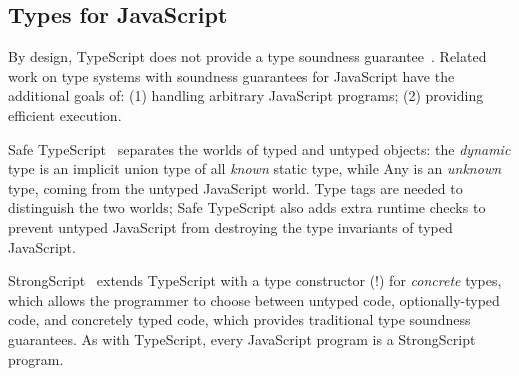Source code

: 








\subsection{Types for JavaScript}

By design, TypeScript does not provide a type soundness guarantee~\cite{BiermanAT14}.
Related work on type systems with soundness guarantees for JavaScript 
have the additional goals of: (1) handling arbitrary JavaScript programs;
(2) providing efficient execution.

Safe TypeScript~\cite{SafeTypeScript15} separates the worlds of typed and untyped
objects: the \emph{dynamic} type is an implicit union type of all \emph{known} static type,
while Any is an \emph{unknown} type, coming from the untyped JavaScript world. Type tags
are needed to distinguish the two worlds; Safe TypeScript also adds extra runtime checks
to prevent untyped JavaScript from destroying the type invariants of typed JavaScript.

StrongScript~\cite{StrongScriptECOOP15} extends TypeScript with a type constructor (!)
for \emph{concrete} types, which allows the programmer to choose between untyped
code, optionally-typed code, and concretely typed code, which provides traditional
type soundness guarantees. As with TypeScript, every JavaScript program is a StrongScript program.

::::::::

What to produce: Look through the records and gather every line containing "cite".

Answer to the problem:
By design, TypeScript does not provide a type soundness guarantee~\cite{BiermanAT14}.
Safe TypeScript~\cite{SafeTypeScript15} separates the worlds of typed and untyped
StrongScript~\cite{StrongScriptECOOP15} extends TypeScript with a type constructor (!)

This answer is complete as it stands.